The DUP lost two MPs to the Alliance Party in Strangford and to Sinn Fein in North Belfast, where John Finucane whose father Pat was murdered by loyalist paramilitaries, ousted Nigel Dodds, one of its leading strategists. Sinn Fein dramatically lost Foyle to the SDLP.

In a number of constituencies there were significant swings away from both parties to the Alliance, sister party to the Liberal Democrats in Britain, and to the SDLP, closely allied to Fianna Fail in the South of Ireland.

The swing from the DUP to the Alliance in Belfast South was 18 percent, in Lagan 17 percent, in Strangford 14 percent, in East Antrim 12 percent and in East Belfast an 8 percent swing.

In Strangford, the seat the DUP lost, there was a dramatic 18 percent swing. Sinn Fein’s loss in Foyle also saw an 18 percent swing, in this case to the SDLP.

In West Belfast, once an impregnable Sinn Fein fortress, there was a swing of 9.4 percent to Gerry Carroll of People Before Profit, campaigning on socialist policies and against the welfare cuts that both Sinn Fein and the DUP had supported.

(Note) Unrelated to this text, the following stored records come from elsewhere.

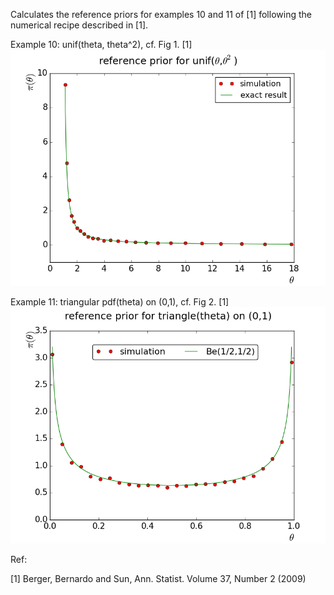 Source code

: Calculates the reference priors for examples 10 and 11 of [1] following the numerical recipe described in [1].

Example 10: unif(theta, theta^2), cf. Fig 1. [1]
![Alt text](/example10/refprior.png?raw=true "Reference Prior for unif(theta, theta^2)")

Example 11: triangular pdf(theta) on (0,1), cf. Fig 2. [1] 
![Alt text](/example11/refprior.png?raw=true "Reference Prior for triangular pdf(theta)")

Ref:

[1] Berger, Bernardo and Sun, Ann. Statist. Volume 37, Number 2 (2009)


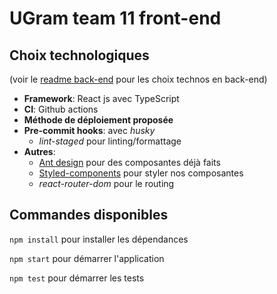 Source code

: # UGram team 11 front-end

## Choix technologiques
(voir le [readme back-end](https://github.com/GLO3112-classrooms/ugram-h2022-team-11-backend/tree/master#readme) pour les choix technos en back-end)

- **Framework**: React js avec TypeScript
- **CI**: Github actions
- **Méthode de déploiement proposée**
- **Pre-commit hooks**: avec *husky*
    - *lint-staged* pour linting/formattage
- **Autres**:
    - [Ant design](https://ant.design/components/overview/) pour des composantes déjà faits
    - [Styled-components](https://styled-components.com/) pour styler nos composantes
    - *react-router-dom* pour le routing


## Commandes disponibles

`npm install` pour installer les dépendances

`npm start` pour démarrer l'application

`npm test` pour démarrer les tests




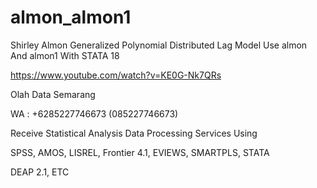 # almon_almon1
Shirley Almon Generalized Polynomial Distributed Lag Model Use almon And almon1 With STATA 18

https://www.youtube.com/watch?v=KE0G-Nk7QRs

Olah Data Semarang

WA : +6285227746673 (085227746673)

Receive Statistical Analysis Data Processing Services Using

SPSS, AMOS, LISREL, Frontier 4.1, EVIEWS, SMARTPLS, STATA

DEAP 2.1, ETC
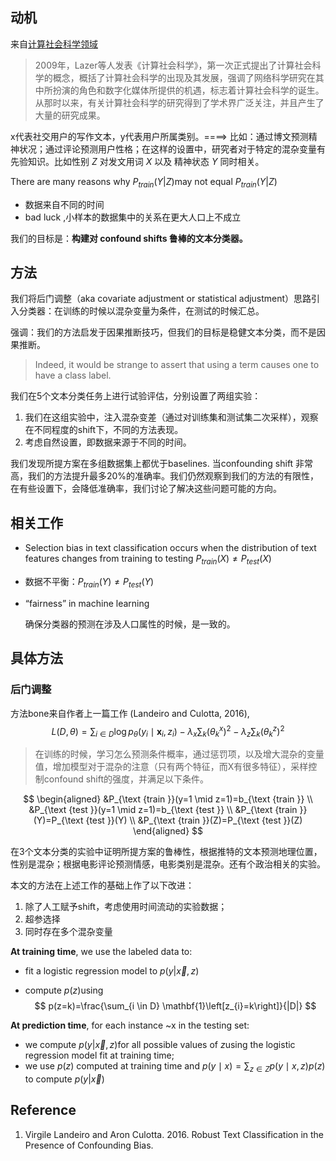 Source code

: ## 动机

来自[计算社会科学领域](https://www.zhihu.com/question/51735457)

> 2009年，Lazer等人发表《计算社会科学》，第一次正式提出了计算社会科学的概念，概括了计算社会科学的出现及其发展，强调了网络科学研究在其中所扮演的角色和数字化媒体所提供的机遇，标志着计算社会科学的诞生。从那时以来，有关计算社会科学的研究得到了学术界广泛关注，并且产生了大量的研究成果。

x代表社交用户的写作文本，y代表用户所属类别。====> 比如：通过博文预测精神状况；通过评论预测用户性格；在这样的设置中，研究者对于特定的混杂变量有先验知识。比如性别 $Z$​ 对发文用词​ $X$ 以及 精神状态 $Y$ 同时相关。

There are many reasons why $P_{train}(Y |Z)$​ may not equal  $P_{train}(Y |Z)$​​ 

- 数据来自不同的时间
- bad luck ,小样本的数据集中的关系在更大人口上不成立

我们的目标是：**构建对 confound shifts 鲁棒的文本分类器。**

## 方法

 我们将后门调整（aka covariate adjustment or statistical adjustment）思路引入分类器：在训练的时候以混杂变量为条件，在测试的时候汇总。

强调：我们的方法启发于因果推断技巧，但我们的目标是稳健文本分类，而不是因果推断。

> Indeed, it would be strange to assert that using a term causes one to have a class label.

我们在5个文本分类任务上进行试验评估，分别设置了两组实验：

1. 我们在这组实验中，注入混杂变差（通过对训练集和测试集二次采样），观察在不同程度的shift下，不同的方法表现。
2. 考虑自然设置，即数据来源于不同的时间。

我们发现所提方案在多组数据集上都优于baselines. 当confounding shift 非常高，我们的方法提升最多20%的准确率。我们仍然观察到我们的方法的有限性，在有些设置下，会降低准确率，我们讨论了解决这些问题可能的方向。

## 相关工作

- Selection bias in text classification occurs when the distribution of text features changes from training to testing  $P_{train}(X) \neq P_{test}(X)$​​​  

- 数据不平衡：$P_{train}(Y) \neq P_{test}(Y)$​

- “fairness” in machine learning

  确保分类器的预测在涉及人口属性的时候，是一致的。

  

## 具体方法

### 后门调整

方法bone来自作者上一篇工作 (Landeiro and Culotta, 2016), 
$$
L(D, \theta)=\sum_{i \in D} \log p_{\theta}\left(y_{i} \mid \mathbf{x}_{i}, z_{i}\right)-\lambda_{x} \sum_{k}\left(\theta_{k}^{x}\right)^{2}-\lambda_{z} \sum_{k}\left(\theta_{k}^{z}\right)^{2}
$$

> 在训练的时候，学习怎么预测条件概率，通过惩罚项，以及增大混杂的变量值，增加模型对于混杂的注意（只有两个特征，而X有很多特征），采样控制confound shift的强度，并满足以下条件。


$$
\begin{aligned}
&P_{\text {train }}(y=1 \mid z=1)=b_{\text {train }} \\
&P_{\text {test }}(y=1 \mid z=1)=b_{\text {test }} \\
&P_{\text {train }}(Y)=P_{\text {test }}(Y) \\
&P_{\text {train }}(Z)=P_{\text {test }}(Z)
\end{aligned}
$$

在3个文本分类的实验中证明所提方案的鲁棒性，根据推特的文本预测地理位置，性别是混杂；根据电影评论预测情感，电影类别是混杂。还有个政治相关的实验。

本文的方法在上述工作的基础上作了以下改进：

1. 除了人工赋予shift，考虑使用时间流动的实验数据；
2. 超参选择
3. 同时存在多个混杂变量

**At training time**, we use the labeled data to:

- fit a logistic regression model to  $p(y|\overrightarrow{x},z)$​​

-  compute $p(z)$​ using 
  $$
  p(z=k)=\frac{\sum_{i \in D} \mathbf{1}\left[z_{i}=k\right]}{|D|}
  $$

**At prediction time**, for each instance ~x in the testing set:

- we compute   $p(y|\overrightarrow{x},z)$​ for all possible values of $z$ ​using the logistic regression model
  fit at training time;
- we use $p(z)$ computed at training time and $p(y \mid x)=\sum_{z \in Z} p(y \mid x, z) p(z)$ to compute  $p(y|\overrightarrow{x})$​



## Reference

1. Virgile Landeiro and Aron Culotta. 2016. Robust Text Classification in the Presence of Confounding Bias.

Having already won a seat to the Northern Ireland Assembly, his 16 percent of the vote was a highly creditable performance for a constituency in a general election.

There is now a majority of votes for Nationalist parties in the North for the first time.

In a future issue of Socialist Review we will look at the implications of this vote for the future of the border and the impact on any Brexit agreement.

However, it seems clear that many voters are becoming disillusioned with the two parties central to the power sharing agreement at Stormont.

This is partly because of the suspension of the Assembly since 2017 and the impasse in negotiations to reactivate it, but also because of their imposition of Tory austerity measures and welfare cuts.

It is the DUP, however, that has suffered the most humiliating embarrassment. Having been feted by Theresa May and bribed with £1 billion when she needed their votes, they have been thrown under a bus by Boris Johnson who now has a majority without them.

For their bigoted pains they have been forced to concede to same sex marriage and abortion reform.

Emboldened by their comfortable majority, the Tories are demanding that the Assembly is reconvened and are threatening to force fresh elections to it if Sinn Fein and the DUP cannot come to an agreement.

Whatever the outcome of this pressure the North faces a critical future with the impact of Brexit and increasing speculation about the future of the border with the South.